Date & Time: Mar 11, 2004 at 2035 LT
Type of aircraft:
Registration:
N966MA
Flight Type:
Survivors:
No
Schedule:
Imperial – Napa
MSN:
405
YOM:
1979
Location:
Crew on board:
1
Crew fatalities:
Pax on board:
1
Pax fatalities:
Other fatalities:
Total fatalities:
2
Captain / Total flying hours:
4546
Captain / Total hours on type:
1651.00
Aircraft flight hours:
4119
Circumstances:
The airplane entered a descending turn while on a night visual approach and impacted a river. At 2030, the pilot reported leaving 6,000 feet, and stated that he had the airport in sight. The controller cleared him for the approach. He advised the controller that he would like to cancel his IFR clearance, and switch to the traffic advisory frequency. The controller cleared him to switch to advisory frequency. No further transmissions were recorded from the flight. According to radar data, the airplane was southeast of the airport, and maintaining a westerly heading south of the airport. At 2035, it crossed a river, and began a sharp left turn away from the airport. It completed about 90 degrees of turn before abruptly disappearing from radar contact, with the last radar target on the west side of the river near the impact location. The highly fragmented wreckage was recovered from the river after several weeks underwater. The teardown and examination of the engines disclosed that the left engine was not rotating or operating at the time of impact, and the left propeller was in feather. The type and degree of damage to the right engine was indicative of engine rotation and operation at the time of impact.
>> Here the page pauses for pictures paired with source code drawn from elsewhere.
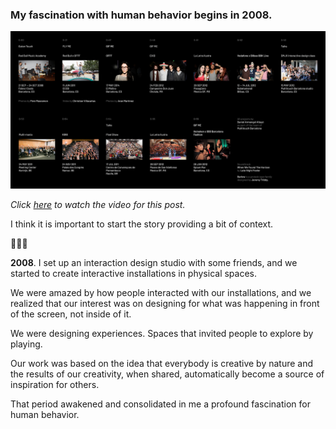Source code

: ### My fascination with human behavior begins in 2008.

![Posted in Instagram.](compo.jpg)

*Click [here](https://youtu.be/C4tRs7gHB1s) to watch the video for this post.*

I think it is important to start the story providing a bit of context.

💁🏻‍♂️

**2008**. I set up an interaction design studio with some friends, and we started to create interactive installations in physical spaces.⁣

We were amazed by how people interacted with our installations, and we realized that our interest was on designing for what was happening in front of the screen, not inside of it.⁣

We were designing experiences. Spaces that invited people to explore by playing.⁣

Our work was based on the idea that everybody is creative by nature and the results of our creativity, when shared, automatically become a source of inspiration for others.⁣

That period awakened and consolidated in me a profound fascination for human behavior.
Investigators found no pre-existing condition on either engine, or with the airframe systems, that would have interfered with normal operation, or explained the apparent shutdown of the left engine.
Probable cause:
The pilot's failure to maintain control of the airplane following a shutdown of the left engine during a night visual approach. A factor contributing to the accident was the dark night.